The Rule of 72: In the investing world, we often use the Rule of 72 as a simple way to estimate the time it take to double an investment based on a constant rate of return. Dividing the number by 72 by this rate of return determines the approximate number of years it would take to double. For example, with a 6 percent rate of return, it would take approximately 72 / 6, or 12 years. The Rule of 72 can be a good reminder of the power of compounding and the importance of staying invested over the longer term. Indeed, the opportunity to build significant wealth is within reach for both young and old investors alike. Consider that at a rate of return of 6 percent, even if you’ve reached the respected age of 70, based on the average life expectancy, you are likely to see your funds double – and twice still if you become a centenarian.

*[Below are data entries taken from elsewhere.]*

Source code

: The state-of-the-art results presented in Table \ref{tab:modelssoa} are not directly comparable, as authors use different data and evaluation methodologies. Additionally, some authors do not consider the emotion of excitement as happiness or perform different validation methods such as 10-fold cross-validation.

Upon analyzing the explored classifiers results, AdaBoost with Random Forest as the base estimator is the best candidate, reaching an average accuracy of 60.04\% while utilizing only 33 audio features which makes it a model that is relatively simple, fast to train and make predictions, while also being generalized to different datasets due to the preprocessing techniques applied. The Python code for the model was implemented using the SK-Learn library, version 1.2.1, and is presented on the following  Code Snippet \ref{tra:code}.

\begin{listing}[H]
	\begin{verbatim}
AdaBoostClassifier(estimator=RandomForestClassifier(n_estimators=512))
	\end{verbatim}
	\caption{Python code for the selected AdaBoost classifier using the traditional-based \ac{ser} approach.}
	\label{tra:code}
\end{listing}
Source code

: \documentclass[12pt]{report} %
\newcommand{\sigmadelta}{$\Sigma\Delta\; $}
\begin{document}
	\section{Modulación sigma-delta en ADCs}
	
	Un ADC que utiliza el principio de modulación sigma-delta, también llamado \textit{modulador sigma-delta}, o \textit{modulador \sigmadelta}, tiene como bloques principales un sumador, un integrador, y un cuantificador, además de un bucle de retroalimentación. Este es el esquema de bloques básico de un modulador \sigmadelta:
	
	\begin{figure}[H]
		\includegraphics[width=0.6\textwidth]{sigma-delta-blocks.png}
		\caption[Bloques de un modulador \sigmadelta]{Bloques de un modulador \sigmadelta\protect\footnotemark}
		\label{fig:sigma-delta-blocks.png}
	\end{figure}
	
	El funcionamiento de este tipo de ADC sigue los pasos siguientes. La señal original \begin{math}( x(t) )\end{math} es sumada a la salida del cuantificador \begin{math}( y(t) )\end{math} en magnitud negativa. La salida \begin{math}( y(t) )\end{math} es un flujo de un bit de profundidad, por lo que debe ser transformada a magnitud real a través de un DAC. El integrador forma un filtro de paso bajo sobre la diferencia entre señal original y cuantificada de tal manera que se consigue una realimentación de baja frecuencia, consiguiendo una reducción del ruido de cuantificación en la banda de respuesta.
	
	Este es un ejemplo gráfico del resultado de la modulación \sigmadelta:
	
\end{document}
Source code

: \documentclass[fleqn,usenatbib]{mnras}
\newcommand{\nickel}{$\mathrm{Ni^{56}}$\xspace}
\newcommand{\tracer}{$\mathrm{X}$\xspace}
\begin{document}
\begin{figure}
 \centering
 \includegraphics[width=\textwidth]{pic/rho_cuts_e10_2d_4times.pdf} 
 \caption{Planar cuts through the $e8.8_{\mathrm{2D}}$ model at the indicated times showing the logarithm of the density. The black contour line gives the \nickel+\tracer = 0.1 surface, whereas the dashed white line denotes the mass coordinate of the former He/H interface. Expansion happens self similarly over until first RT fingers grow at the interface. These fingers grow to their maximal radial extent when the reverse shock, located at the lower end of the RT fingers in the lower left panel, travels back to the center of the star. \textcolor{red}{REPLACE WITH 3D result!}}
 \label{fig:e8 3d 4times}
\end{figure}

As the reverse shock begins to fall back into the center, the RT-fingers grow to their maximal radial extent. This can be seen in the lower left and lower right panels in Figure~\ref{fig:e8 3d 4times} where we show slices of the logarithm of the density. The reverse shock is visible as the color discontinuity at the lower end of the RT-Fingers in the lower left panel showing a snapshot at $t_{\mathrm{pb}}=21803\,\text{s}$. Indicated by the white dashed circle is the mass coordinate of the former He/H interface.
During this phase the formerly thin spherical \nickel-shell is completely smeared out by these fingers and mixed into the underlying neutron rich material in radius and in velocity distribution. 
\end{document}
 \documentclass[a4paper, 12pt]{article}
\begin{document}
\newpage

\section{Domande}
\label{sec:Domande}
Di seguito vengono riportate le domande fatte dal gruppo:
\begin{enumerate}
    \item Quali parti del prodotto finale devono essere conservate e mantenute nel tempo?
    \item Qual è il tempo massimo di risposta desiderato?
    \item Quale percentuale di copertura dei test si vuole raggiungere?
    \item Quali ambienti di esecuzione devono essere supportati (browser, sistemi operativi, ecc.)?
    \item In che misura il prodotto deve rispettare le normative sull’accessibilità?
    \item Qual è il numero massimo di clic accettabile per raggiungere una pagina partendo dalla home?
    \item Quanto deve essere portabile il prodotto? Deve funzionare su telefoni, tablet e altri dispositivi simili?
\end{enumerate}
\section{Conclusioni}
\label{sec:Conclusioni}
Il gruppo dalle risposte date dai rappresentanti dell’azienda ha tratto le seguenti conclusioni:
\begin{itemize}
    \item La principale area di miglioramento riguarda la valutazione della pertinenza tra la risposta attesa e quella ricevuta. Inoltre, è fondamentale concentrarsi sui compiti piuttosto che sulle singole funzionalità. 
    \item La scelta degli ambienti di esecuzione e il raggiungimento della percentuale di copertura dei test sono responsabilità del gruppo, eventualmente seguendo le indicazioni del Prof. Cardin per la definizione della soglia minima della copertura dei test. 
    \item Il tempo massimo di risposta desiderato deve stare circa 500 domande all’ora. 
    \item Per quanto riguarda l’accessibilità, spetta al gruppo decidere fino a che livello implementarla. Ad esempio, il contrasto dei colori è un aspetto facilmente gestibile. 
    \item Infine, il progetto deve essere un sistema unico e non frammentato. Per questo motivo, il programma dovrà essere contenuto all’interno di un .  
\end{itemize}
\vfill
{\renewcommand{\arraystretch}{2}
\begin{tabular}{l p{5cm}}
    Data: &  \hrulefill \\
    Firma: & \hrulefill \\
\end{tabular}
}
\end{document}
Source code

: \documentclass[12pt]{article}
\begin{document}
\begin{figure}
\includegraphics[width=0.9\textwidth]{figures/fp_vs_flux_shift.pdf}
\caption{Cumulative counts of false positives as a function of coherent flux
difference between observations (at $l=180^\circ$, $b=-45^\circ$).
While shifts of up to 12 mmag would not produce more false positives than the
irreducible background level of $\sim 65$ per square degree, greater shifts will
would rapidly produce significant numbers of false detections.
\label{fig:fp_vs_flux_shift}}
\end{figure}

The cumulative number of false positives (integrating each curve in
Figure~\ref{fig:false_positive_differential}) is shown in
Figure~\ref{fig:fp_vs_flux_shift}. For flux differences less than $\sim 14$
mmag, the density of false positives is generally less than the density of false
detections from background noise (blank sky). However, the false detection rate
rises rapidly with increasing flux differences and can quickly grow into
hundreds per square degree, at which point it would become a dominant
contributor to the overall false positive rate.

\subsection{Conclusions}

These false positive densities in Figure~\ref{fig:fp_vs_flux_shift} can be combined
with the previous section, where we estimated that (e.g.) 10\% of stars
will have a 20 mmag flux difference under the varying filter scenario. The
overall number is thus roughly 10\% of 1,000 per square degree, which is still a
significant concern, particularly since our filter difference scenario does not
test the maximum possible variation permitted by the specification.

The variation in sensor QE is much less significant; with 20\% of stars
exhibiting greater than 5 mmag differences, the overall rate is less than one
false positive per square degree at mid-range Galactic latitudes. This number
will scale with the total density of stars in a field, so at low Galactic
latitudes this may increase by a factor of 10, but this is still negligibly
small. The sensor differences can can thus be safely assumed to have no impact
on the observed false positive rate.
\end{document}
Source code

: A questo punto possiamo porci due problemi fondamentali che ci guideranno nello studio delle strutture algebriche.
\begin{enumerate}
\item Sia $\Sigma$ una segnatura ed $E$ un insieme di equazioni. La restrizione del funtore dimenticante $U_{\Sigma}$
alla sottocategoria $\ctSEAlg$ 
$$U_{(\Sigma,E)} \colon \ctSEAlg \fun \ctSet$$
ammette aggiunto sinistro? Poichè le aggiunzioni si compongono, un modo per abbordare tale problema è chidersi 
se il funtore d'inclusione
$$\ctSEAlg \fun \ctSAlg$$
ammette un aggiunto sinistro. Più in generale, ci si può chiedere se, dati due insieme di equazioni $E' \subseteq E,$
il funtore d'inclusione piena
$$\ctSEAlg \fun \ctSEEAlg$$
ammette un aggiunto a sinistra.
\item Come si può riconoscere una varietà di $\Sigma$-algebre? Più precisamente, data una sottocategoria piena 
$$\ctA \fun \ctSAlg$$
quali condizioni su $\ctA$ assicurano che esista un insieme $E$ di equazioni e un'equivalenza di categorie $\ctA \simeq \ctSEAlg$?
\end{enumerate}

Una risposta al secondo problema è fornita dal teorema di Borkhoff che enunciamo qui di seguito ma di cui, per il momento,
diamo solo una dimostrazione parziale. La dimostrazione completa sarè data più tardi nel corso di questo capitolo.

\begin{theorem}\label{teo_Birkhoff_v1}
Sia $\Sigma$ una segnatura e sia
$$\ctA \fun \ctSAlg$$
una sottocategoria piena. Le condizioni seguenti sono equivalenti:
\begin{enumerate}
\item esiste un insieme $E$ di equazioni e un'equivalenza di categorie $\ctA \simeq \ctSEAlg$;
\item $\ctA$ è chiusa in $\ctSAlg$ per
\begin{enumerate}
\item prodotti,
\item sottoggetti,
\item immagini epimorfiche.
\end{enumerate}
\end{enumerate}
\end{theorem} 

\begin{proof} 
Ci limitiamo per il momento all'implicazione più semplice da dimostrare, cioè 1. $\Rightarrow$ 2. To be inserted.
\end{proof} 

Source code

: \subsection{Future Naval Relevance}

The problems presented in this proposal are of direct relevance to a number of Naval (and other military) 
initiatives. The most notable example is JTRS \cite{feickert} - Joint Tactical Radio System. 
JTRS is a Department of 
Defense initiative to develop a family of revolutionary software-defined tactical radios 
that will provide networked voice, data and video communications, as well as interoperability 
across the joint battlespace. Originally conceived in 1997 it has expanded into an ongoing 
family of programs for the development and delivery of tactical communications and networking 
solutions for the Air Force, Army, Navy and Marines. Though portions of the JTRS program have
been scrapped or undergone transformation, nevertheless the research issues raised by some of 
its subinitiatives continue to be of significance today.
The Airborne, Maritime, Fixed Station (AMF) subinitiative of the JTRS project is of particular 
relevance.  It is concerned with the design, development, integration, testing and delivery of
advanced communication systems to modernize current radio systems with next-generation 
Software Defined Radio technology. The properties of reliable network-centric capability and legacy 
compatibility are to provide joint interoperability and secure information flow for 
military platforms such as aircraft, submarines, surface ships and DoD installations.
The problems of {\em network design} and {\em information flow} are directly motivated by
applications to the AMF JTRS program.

2. Am I on track with my wealth accumulation?
The Net-Worth Indicator: This rule of thumb can be used to gauge your current wealth accumulation progress based on your household income, as developed by the authors of the book “The Millionaire Next Door.” Multiply your age by your realized pre-tax annual household income from all sources except inheritances. Divide by ten. The answer is your expected net worth. If your actual net worth is more than twice this figure, you are considered a “prodigious accumulator” of wealth. If it is below this figure, you are considered an “under-accumulator” of wealth.
3. What portion of my budget should go toward saving?
If you are an under-accumulator of wealth, perhaps there may be merits to engaging in budgeting to improve savings, control expenses, manage debt or instill discipline.
The 50-30-20 Budgeting Rule: This simple budgeting rule involves dividing after-tax income into three buckets: 50 percent to “needs,” 30 percent to “wants” and 20 percent to “savings.” Needs include housing, utilities, food, transportation, healthcare, and childcare. Wants are non-essential, including memberships, entertainment, and fashion. Savings include investment and debt repayment; however, if you hold debt, it may be prudent to consider allocating a greater proportion to paying it down, given the higher costs of holding debt.
4. How much of much income should be put toward a house?
The “Rule of 30” for Home Purchases: In the past, there was a general rule of thumb that suggested the price of your home should be no more than three times your annual gross income. However, over the past decade, housing prices have skyrocketed in many metropolitan cities making this rule of thumb largely outdated. Instead, the “Rule of 30” may be a more practical replacement, suggesting that we should limit total annual housing costs, including mortgage payments, insurance, property taxes and maintenance, to 30 percent of gross income. This rule may be especially important to help younger folks frame a purchase decision. Overspending on a house can leave individuals vulnerable to financial instability, especially in the event of unforeseen circumstances such as job loss or economic downturns.
5. When should I be having discussions with elderly parents?
The 40/70 Rule for Aging: This simple rule of thumb encourages discussions about aging-related matters, suggesting that these conversations should happen between adult children and their aging parents once the child reaches the age of 40 or the parents turn 70. The rule is based on the premise that it is best to start these discussions when parents are still healthy and capable – well before any potential crisis forces decisions to be made. These discussions may include difficult topics such as future care, living arrangements, decision-making support, finances, and end-of-life decisions.